What you need to do:
Scan the data below and copy each line where "axes" occurs.

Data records
= = = =

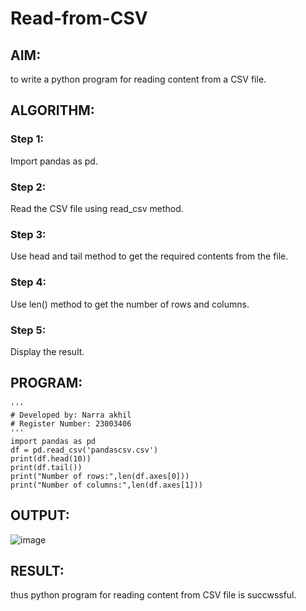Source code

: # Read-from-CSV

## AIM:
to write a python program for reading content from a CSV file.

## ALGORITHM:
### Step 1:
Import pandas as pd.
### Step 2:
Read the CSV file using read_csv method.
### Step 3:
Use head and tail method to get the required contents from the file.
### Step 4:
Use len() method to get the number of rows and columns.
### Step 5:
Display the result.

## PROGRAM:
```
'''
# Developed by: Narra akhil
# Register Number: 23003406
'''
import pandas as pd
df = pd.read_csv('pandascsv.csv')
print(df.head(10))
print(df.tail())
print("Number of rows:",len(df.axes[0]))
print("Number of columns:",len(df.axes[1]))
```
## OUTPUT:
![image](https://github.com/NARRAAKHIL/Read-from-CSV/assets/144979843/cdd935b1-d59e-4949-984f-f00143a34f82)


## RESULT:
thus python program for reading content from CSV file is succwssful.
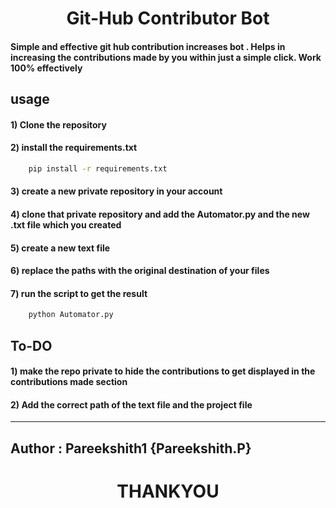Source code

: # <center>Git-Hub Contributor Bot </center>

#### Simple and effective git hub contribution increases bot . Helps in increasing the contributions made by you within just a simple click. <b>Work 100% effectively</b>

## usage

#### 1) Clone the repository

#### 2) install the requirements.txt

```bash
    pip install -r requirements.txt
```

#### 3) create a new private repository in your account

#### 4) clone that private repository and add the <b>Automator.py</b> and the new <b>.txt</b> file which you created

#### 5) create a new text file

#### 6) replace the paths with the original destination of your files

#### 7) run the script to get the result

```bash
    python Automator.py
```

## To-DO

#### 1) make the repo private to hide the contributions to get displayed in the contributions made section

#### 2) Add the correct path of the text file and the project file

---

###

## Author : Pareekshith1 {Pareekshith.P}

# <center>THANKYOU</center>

= = = =

Exercise result:
print("Number of rows:",len(df.axes[0]))
print("Number of columns:",len(df.axes[1]))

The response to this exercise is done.